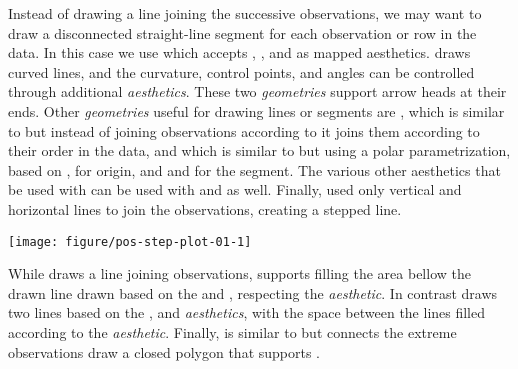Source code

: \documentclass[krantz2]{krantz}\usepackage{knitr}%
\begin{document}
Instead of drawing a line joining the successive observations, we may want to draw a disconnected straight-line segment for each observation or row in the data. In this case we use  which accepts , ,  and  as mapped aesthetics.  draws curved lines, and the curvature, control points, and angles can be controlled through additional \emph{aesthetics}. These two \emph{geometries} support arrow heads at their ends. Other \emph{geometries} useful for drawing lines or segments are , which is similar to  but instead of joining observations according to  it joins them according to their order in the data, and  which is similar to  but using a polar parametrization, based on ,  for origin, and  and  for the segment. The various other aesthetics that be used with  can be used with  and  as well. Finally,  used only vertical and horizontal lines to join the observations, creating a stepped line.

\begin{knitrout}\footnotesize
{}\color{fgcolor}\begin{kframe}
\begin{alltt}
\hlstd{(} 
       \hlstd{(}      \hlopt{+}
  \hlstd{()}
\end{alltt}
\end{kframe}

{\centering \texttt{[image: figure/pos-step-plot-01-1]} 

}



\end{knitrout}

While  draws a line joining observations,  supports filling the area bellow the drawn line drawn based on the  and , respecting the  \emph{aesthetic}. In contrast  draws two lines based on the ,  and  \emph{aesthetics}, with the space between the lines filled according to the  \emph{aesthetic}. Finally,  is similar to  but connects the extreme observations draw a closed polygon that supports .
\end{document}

-=-=-=-=-

= TASK BRIEF =
Search the material above for the word "begin", then copy out each line that has it.

= ANSWER SPACE =
\begin{document}
\begin{knitrout}\footnotesize
{}\color{fgcolor}\begin{kframe}
\begin{alltt}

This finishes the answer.